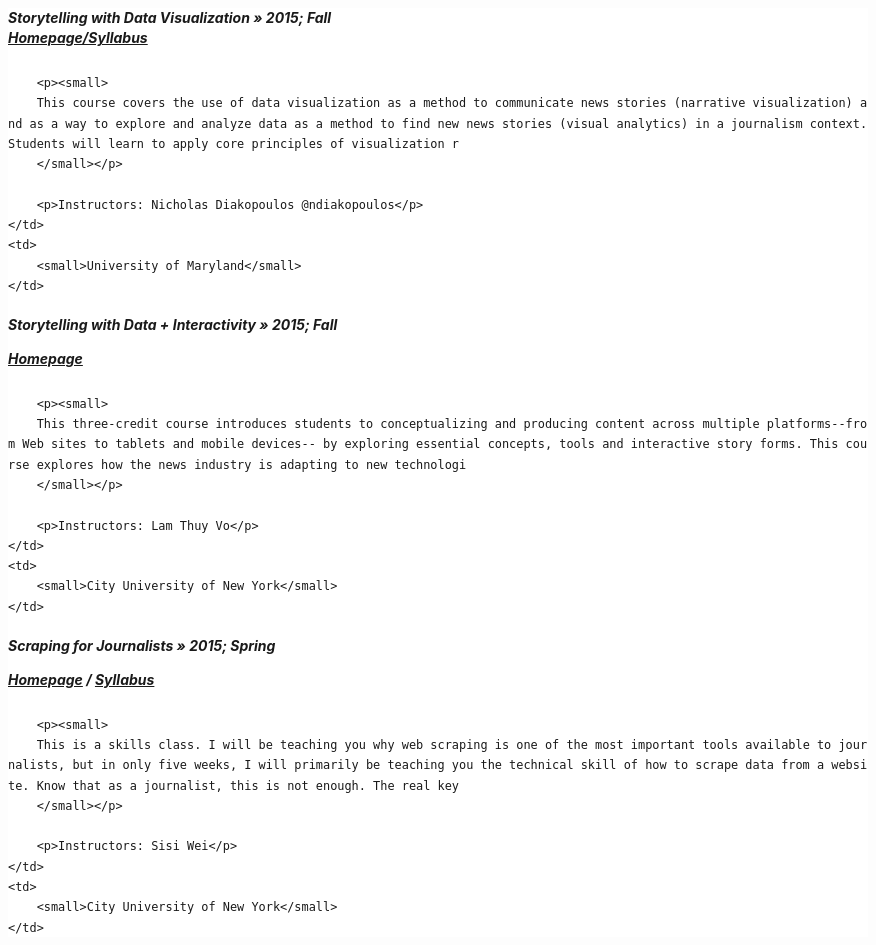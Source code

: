   <tr>
    <td>
        <h5>Storytelling with Data Visualization » 2015; Fall <br>
            <a href="https://github.com/comp-journalism/UMD-J479D-J779D-Fall2015">Homepage/Syllabus</a>
        </h5>

        <p><small>
        This course covers the use of data visualization as a method to communicate news stories (narrative visualization) and as a way to explore and analyze data as a method to find new news stories (visual analytics) in a journalism context. Students will learn to apply core principles of visualization r
        </small></p>

        <p>Instructors: Nicholas Diakopoulos @ndiakopoulos</p>
    </td>
    <td>
        <small>University of Maryland</small>
    </td>
  </tr>

  <tr>
    <td>
        <h5>Storytelling with Data + Interactivity » 2015; Fall <br>
            
<a href="http://lamthuyvo.github.io/cuny2015-interactivejournalism/">Homepage</a>
        </h5>

        <p><small>
        This three-credit course introduces students to conceptualizing and producing content across multiple platforms--from Web sites to tablets and mobile devices-- by exploring essential concepts, tools and interactive story forms. This course explores how the news industry is adapting to new technologi
        </small></p>

        <p>Instructors: Lam Thuy Vo</p>
    </td>
    <td>
        <small>City University of New York</small>
    </td>
  </tr>

  <tr>
    <td>
        <h5>Scraping for Journalists » 2015; Spring <br>
            
<a href="https://github.com/sisiwei/2015-spring-cuny-web-scraping">Homepage</a> / 
<a href="https://medium.com/@sisiwei/breaking-the-html-enigma-machine-cc4013c37532">Syllabus</a>
        </h5>

        <p><small>
        This is a skills class. I will be teaching you why web scraping is one of the most important tools available to journalists, but in only five weeks, I will primarily be teaching you the technical skill of how to scrape data from a website. Know that as a journalist, this is not enough. The real key 
        </small></p>

        <p>Instructors: Sisi Wei</p>
    </td>
    <td>
        <small>City University of New York</small>
    </td>
  </tr>
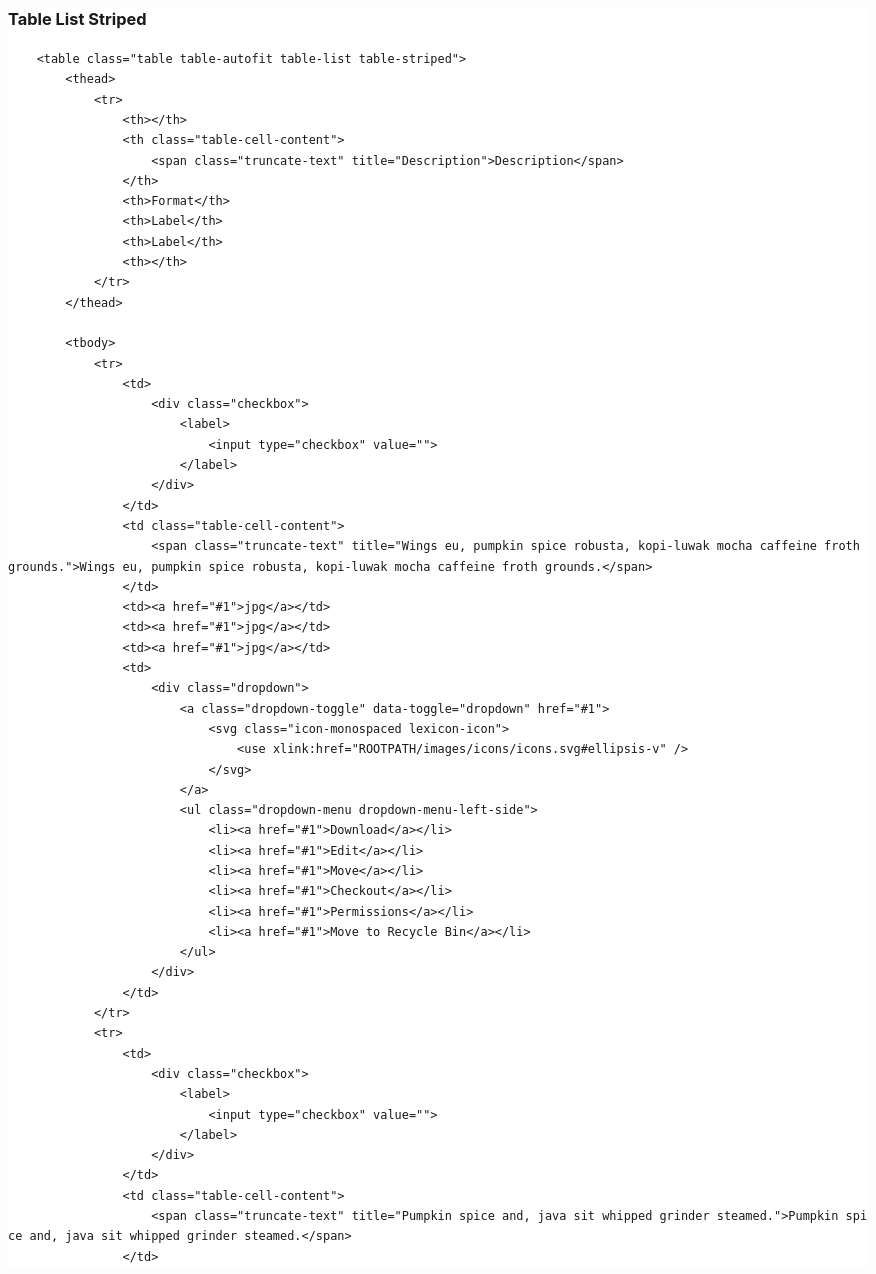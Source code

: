 <div class="row row-spacing">
	<div class="col-md-12">
		<h3>Table List Striped</h3>

		<table class="table table-autofit table-list table-striped">
			<thead>
				<tr>
					<th></th>
					<th class="table-cell-content">
						<span class="truncate-text" title="Description">Description</span>
					</th>
					<th>Format</th>
					<th>Label</th>
					<th>Label</th>
					<th></th>
				</tr>
			</thead>

			<tbody>
				<tr>
					<td>
						<div class="checkbox">
							<label>
								<input type="checkbox" value="">
							</label>
						</div>
					</td>
					<td class="table-cell-content">
						<span class="truncate-text" title="Wings eu, pumpkin spice robusta, kopi-luwak mocha caffeine froth grounds.">Wings eu, pumpkin spice robusta, kopi-luwak mocha caffeine froth grounds.</span>
					</td>
					<td><a href="#1">jpg</a></td>
					<td><a href="#1">jpg</a></td>
					<td><a href="#1">jpg</a></td>
					<td>
						<div class="dropdown">
							<a class="dropdown-toggle" data-toggle="dropdown" href="#1">
								<svg class="icon-monospaced lexicon-icon">
									<use xlink:href="ROOTPATH/images/icons/icons.svg#ellipsis-v" />
								</svg>
							</a>
							<ul class="dropdown-menu dropdown-menu-left-side">
								<li><a href="#1">Download</a></li>
								<li><a href="#1">Edit</a></li>
								<li><a href="#1">Move</a></li>
								<li><a href="#1">Checkout</a></li>
								<li><a href="#1">Permissions</a></li>
								<li><a href="#1">Move to Recycle Bin</a></li>
							</ul>
						</div>
					</td>
				</tr>
				<tr>
					<td>
						<div class="checkbox">
							<label>
								<input type="checkbox" value="">
							</label>
						</div>
					</td>
					<td class="table-cell-content">
						<span class="truncate-text" title="Pumpkin spice and, java sit whipped grinder steamed.">Pumpkin spice and, java sit whipped grinder steamed.</span>
					</td>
* * * * *
> _Exercise aim_
Exact copies of all the entries are needed; output them without the pictures.

> _Response area_
Source code

:   <tr>
    <td>
        <h5>Storytelling with Data Visualization » 2015; Fall <br>
            <a href="https://github.com/comp-journalism/UMD-J479D-J779D-Fall2015">Homepage/Syllabus</a>
        </h5>

        <p><small>
        This course covers the use of data visualization as a method to communicate news stories (narrative visualization) and as a way to explore and analyze data as a method to find new news stories (visual analytics) in a journalism context. Students will learn to apply core principles of visualization r
        </small></p>

        <p>Instructors: Nicholas Diakopoulos @ndiakopoulos</p>
    </td>
    <td>
        <small>University of Maryland</small>
    </td>
  </tr>

  <tr>
    <td>
        <h5>Storytelling with Data + Interactivity » 2015; Fall <br>
            
<a href="http://lamthuyvo.github.io/cuny2015-interactivejournalism/">Homepage</a>
        </h5>

        <p><small>
        This three-credit course introduces students to conceptualizing and producing content across multiple platforms--from Web sites to tablets and mobile devices-- by exploring essential concepts, tools and interactive story forms. This course explores how the news industry is adapting to new technologi
        </small></p>

        <p>Instructors: Lam Thuy Vo</p>
    </td>
    <td>
        <small>City University of New York</small>
    </td>
  </tr>

  <tr>
    <td>
        <h5>Scraping for Journalists » 2015; Spring <br>
            
<a href="https://github.com/sisiwei/2015-spring-cuny-web-scraping">Homepage</a> / 
<a href="https://medium.com/@sisiwei/breaking-the-html-enigma-machine-cc4013c37532">Syllabus</a>
        </h5>

        <p><small>
        This is a skills class. I will be teaching you why web scraping is one of the most important tools available to journalists, but in only five weeks, I will primarily be teaching you the technical skill of how to scrape data from a website. Know that as a journalist, this is not enough. The real key 
        </small></p>

        <p>Instructors: Sisi Wei</p>
    </td>
    <td>
        <small>City University of New York</small>
    </td>
  </tr>
Source code

: <div class="row row-spacing">
	<div class="col-md-12">
		<h3>Table List Striped</h3>

		<table class="table table-autofit table-list table-striped">
			<thead>
				<tr>
					<th></th>
					<th class="table-cell-content">
						<span class="truncate-text" title="Description">Description</span>
					</th>
					<th>Format</th>
					<th>Label</th>
					<th>Label</th>
					<th></th>
				</tr>
			</thead>

			<tbody>
				<tr>
					<td>
						<div class="checkbox">
							<label>
								<input type="checkbox" value="">
							</label>
						</div>
					</td>
					<td class="table-cell-content">
						<span class="truncate-text" title="Wings eu, pumpkin spice robusta, kopi-luwak mocha caffeine froth grounds.">Wings eu, pumpkin spice robusta, kopi-luwak mocha caffeine froth grounds.</span>
					</td>
					<td><a href="#1">jpg</a></td>
					<td><a href="#1">jpg</a></td>
					<td><a href="#1">jpg</a></td>
					<td>
						<div class="dropdown">
							<a class="dropdown-toggle" data-toggle="dropdown" href="#1">
								<svg class="icon-monospaced lexicon-icon">
									<use xlink:href="ROOTPATH/images/icons/icons.svg#ellipsis-v" />
								</svg>
							</a>
							<ul class="dropdown-menu dropdown-menu-left-side">
								<li><a href="#1">Download</a></li>
								<li><a href="#1">Edit</a></li>
								<li><a href="#1">Move</a></li>
								<li><a href="#1">Checkout</a></li>
								<li><a href="#1">Permissions</a></li>
								<li><a href="#1">Move to Recycle Bin</a></li>
							</ul>
						</div>
					</td>
				</tr>
				<tr>
					<td>
						<div class="checkbox">
							<label>
								<input type="checkbox" value="">
							</label>
						</div>
					</td>
					<td class="table-cell-content">
						<span class="truncate-text" title="Pumpkin spice and, java sit whipped grinder steamed.">Pumpkin spice and, java sit whipped grinder steamed.</span>
					</td>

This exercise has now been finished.